- **Work request**: Show each line of the data below that has the string "chown" in it.

───

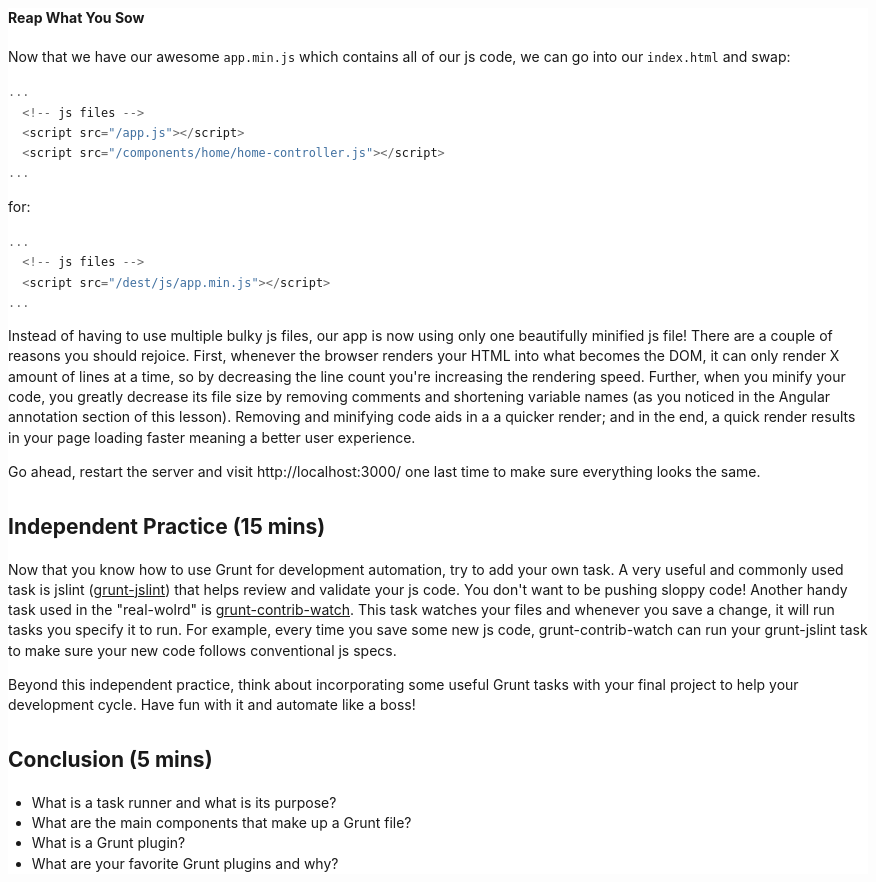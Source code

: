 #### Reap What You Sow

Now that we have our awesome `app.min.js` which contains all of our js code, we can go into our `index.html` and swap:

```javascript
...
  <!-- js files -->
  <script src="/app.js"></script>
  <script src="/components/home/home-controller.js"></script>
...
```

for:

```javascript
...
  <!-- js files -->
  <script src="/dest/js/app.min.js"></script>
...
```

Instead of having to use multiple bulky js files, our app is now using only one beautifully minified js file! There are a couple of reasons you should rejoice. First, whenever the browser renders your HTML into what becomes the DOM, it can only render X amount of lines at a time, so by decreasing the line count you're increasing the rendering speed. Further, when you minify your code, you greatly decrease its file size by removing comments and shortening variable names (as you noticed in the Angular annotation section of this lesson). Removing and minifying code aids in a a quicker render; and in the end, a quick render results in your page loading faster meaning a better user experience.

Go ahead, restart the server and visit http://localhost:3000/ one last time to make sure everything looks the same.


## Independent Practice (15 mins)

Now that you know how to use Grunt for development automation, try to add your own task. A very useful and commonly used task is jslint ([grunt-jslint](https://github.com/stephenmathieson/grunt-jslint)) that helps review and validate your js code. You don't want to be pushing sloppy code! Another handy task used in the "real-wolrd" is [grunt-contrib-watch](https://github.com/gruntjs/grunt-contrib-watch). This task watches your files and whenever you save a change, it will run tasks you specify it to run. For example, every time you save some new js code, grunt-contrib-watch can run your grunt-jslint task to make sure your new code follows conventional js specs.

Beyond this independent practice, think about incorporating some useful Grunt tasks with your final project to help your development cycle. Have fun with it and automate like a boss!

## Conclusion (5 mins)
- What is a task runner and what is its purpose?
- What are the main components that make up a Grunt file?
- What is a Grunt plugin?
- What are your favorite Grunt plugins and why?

───

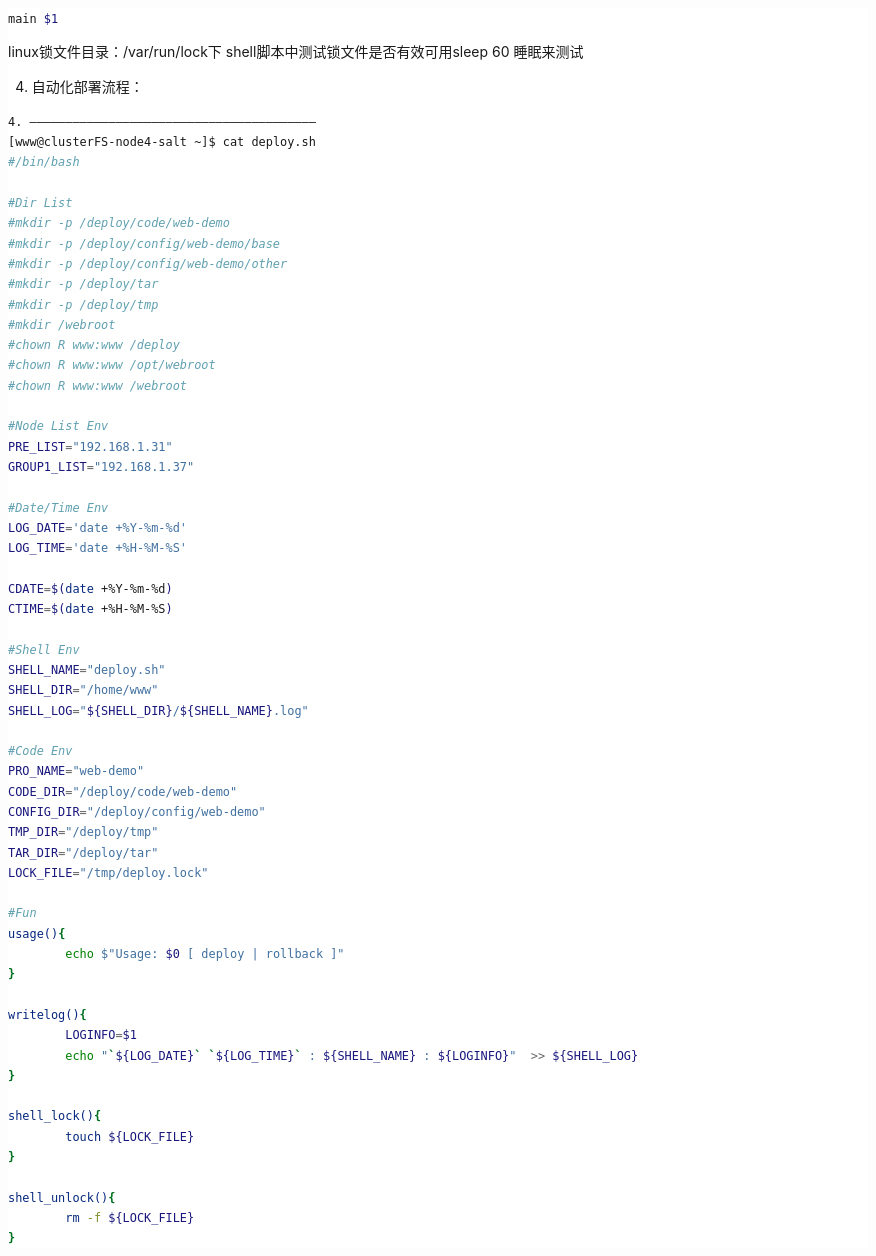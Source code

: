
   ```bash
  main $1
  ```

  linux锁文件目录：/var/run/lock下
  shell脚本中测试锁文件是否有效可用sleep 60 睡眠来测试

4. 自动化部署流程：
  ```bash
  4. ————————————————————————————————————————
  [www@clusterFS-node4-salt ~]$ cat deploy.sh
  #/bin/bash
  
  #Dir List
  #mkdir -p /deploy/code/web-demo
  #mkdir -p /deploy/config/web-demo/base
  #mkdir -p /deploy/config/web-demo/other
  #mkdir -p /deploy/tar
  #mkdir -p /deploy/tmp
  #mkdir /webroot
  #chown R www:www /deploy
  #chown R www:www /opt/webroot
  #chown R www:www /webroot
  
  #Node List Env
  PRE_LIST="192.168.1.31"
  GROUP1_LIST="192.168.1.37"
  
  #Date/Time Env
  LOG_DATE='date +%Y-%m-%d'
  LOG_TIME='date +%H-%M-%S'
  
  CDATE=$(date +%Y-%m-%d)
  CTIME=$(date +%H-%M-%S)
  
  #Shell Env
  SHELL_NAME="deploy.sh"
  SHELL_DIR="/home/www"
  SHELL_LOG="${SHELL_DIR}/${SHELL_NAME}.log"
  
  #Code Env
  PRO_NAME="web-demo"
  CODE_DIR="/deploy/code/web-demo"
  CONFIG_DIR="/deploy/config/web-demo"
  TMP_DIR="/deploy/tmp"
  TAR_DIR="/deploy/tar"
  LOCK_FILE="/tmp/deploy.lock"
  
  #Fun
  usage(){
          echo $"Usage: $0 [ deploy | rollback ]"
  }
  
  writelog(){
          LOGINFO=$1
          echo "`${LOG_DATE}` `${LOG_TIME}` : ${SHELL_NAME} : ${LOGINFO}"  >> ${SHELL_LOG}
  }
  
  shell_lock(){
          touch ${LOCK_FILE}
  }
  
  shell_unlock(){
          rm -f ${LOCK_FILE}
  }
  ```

───

- **Your response**:
  #chown R www:www /deploy
  #chown R www:www /opt/webroot
  #chown R www:www /webroot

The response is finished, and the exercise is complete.